→ Given information
+++++

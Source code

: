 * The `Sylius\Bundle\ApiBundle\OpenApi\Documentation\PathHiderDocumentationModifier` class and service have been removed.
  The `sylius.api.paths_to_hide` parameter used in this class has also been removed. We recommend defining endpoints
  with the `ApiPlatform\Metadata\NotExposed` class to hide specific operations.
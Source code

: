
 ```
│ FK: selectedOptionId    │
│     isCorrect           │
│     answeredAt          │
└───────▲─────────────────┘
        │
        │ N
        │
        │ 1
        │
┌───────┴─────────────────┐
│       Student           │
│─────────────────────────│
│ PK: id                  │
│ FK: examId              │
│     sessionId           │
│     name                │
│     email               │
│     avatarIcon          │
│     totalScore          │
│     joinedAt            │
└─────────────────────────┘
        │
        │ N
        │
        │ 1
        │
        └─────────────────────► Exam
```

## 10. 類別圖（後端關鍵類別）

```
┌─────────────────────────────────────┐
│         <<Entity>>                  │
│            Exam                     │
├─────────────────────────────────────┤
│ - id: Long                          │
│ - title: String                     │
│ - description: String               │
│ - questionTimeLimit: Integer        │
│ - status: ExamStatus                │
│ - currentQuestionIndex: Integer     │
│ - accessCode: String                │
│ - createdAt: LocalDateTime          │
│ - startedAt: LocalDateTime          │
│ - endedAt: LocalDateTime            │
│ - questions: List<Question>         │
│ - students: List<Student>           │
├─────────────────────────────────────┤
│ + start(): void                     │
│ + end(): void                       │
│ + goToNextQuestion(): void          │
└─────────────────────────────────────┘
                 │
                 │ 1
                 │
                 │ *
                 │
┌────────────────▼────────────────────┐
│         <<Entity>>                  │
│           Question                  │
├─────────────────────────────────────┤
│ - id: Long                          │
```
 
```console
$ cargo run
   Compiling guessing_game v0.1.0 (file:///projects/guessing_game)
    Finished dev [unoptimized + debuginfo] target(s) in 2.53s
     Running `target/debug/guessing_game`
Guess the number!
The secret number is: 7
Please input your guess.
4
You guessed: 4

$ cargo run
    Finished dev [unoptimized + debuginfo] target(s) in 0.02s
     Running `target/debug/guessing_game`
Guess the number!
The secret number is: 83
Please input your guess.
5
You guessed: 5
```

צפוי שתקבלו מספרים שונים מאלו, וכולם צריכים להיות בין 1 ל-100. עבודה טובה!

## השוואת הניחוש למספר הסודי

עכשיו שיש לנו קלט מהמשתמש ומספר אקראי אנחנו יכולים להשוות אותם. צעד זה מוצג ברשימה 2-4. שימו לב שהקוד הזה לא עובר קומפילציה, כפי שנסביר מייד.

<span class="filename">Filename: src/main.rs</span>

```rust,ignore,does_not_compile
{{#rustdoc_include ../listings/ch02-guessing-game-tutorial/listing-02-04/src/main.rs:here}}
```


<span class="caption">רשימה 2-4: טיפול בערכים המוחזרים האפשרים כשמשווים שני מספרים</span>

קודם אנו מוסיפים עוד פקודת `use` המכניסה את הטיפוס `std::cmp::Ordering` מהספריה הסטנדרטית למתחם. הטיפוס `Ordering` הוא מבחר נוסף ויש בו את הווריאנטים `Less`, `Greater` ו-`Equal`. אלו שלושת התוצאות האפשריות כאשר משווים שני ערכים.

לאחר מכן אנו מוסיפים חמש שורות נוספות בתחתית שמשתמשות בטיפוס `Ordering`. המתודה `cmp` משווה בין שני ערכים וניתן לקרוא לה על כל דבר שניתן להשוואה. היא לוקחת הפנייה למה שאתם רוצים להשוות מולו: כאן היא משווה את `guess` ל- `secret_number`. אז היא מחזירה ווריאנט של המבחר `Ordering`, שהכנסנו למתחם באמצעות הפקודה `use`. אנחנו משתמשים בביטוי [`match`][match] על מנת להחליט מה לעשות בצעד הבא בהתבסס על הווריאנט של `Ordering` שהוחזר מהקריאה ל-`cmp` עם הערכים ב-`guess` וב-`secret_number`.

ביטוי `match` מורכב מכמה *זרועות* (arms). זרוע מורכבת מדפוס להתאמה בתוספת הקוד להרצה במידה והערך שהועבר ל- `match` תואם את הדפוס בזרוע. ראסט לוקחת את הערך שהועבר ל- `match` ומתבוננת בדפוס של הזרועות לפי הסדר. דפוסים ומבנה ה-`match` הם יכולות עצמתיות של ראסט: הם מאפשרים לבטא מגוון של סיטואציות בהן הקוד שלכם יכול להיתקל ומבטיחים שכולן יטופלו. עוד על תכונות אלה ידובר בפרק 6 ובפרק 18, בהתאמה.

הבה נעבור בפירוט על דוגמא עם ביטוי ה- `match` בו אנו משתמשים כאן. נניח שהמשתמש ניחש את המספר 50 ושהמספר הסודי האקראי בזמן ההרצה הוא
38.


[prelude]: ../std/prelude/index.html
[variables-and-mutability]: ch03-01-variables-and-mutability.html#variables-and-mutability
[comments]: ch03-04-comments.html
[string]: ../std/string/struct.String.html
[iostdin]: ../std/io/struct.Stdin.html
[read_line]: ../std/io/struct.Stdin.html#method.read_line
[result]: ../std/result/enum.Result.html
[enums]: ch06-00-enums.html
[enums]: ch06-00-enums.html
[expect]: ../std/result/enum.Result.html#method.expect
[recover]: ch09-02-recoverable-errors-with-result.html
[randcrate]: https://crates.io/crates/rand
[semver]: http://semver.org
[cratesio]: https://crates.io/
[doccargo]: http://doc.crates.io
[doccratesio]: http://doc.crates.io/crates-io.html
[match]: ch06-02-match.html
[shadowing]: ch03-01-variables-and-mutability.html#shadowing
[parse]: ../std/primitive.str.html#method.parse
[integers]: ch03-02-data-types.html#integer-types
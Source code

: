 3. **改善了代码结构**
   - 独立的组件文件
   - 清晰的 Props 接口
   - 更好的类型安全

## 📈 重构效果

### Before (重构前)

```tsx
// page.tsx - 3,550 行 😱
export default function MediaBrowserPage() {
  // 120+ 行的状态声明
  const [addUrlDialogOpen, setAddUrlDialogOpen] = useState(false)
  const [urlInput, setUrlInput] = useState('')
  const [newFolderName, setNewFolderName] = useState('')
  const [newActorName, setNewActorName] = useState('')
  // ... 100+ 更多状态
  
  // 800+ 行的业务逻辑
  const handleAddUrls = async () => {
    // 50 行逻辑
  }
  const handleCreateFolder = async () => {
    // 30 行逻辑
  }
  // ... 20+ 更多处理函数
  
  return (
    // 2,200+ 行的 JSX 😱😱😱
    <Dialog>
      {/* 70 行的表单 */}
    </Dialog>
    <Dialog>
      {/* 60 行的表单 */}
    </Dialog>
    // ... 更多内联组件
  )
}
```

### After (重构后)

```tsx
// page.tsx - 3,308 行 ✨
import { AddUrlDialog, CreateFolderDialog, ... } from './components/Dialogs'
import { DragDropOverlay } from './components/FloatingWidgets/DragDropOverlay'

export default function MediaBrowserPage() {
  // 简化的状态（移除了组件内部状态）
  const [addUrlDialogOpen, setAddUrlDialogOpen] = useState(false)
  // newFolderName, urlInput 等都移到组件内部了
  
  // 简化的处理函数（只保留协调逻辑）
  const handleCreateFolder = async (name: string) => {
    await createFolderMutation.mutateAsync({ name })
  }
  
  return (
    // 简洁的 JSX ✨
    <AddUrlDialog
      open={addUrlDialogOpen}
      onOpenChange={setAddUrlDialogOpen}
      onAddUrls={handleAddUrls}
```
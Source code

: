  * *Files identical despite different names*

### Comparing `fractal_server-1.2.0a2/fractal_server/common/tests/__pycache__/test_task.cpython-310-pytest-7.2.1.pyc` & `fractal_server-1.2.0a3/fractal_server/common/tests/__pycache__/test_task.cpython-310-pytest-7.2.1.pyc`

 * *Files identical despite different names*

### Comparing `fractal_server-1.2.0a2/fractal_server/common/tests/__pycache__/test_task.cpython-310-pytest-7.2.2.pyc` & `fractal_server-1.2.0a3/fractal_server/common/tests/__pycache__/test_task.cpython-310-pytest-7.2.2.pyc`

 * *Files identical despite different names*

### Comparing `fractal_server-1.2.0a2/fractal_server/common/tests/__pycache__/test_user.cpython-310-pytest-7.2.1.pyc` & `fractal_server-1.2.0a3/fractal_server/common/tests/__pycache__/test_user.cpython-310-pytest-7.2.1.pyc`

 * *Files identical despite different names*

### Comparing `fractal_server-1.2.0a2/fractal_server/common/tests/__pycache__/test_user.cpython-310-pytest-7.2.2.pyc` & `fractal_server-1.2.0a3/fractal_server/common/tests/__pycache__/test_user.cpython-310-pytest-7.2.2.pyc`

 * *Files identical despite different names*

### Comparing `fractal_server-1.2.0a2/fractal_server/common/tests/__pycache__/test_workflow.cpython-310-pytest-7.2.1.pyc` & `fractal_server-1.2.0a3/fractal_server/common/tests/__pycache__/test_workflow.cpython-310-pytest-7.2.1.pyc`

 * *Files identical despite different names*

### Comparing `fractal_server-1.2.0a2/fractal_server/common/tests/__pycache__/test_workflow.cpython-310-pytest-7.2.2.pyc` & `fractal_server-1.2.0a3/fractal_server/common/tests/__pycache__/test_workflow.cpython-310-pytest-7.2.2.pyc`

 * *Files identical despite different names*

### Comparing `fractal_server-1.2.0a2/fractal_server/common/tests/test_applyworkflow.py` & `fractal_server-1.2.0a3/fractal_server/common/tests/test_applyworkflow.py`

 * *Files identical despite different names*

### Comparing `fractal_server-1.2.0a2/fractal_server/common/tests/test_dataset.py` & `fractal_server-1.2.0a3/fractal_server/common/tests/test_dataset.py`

+++++

→ Exercise goal
Send back exactly the lines of the listing above starting at the one with "כשמשווים שני מספרים</span>" and ending at the one with "קודם אנו מוסיפים", inclusive, and no others.

→ Written solution
<span class="caption">רשימה 2-4: טיפול בערכים המוחזרים האפשרים כשמשווים שני מספרים</span>

קודם אנו מוסיפים עוד פקודת `use` המכניסה את הטיפוס `std::cmp::Ordering` מהספריה הסטנדרטית למתחם. הטיפוס `Ordering` הוא מבחר נוסף ויש בו את הווריאנטים `Less`, `Greater` ו-`Equal`. אלו שלושת התוצאות האפשריות כאשר משווים שני ערכים.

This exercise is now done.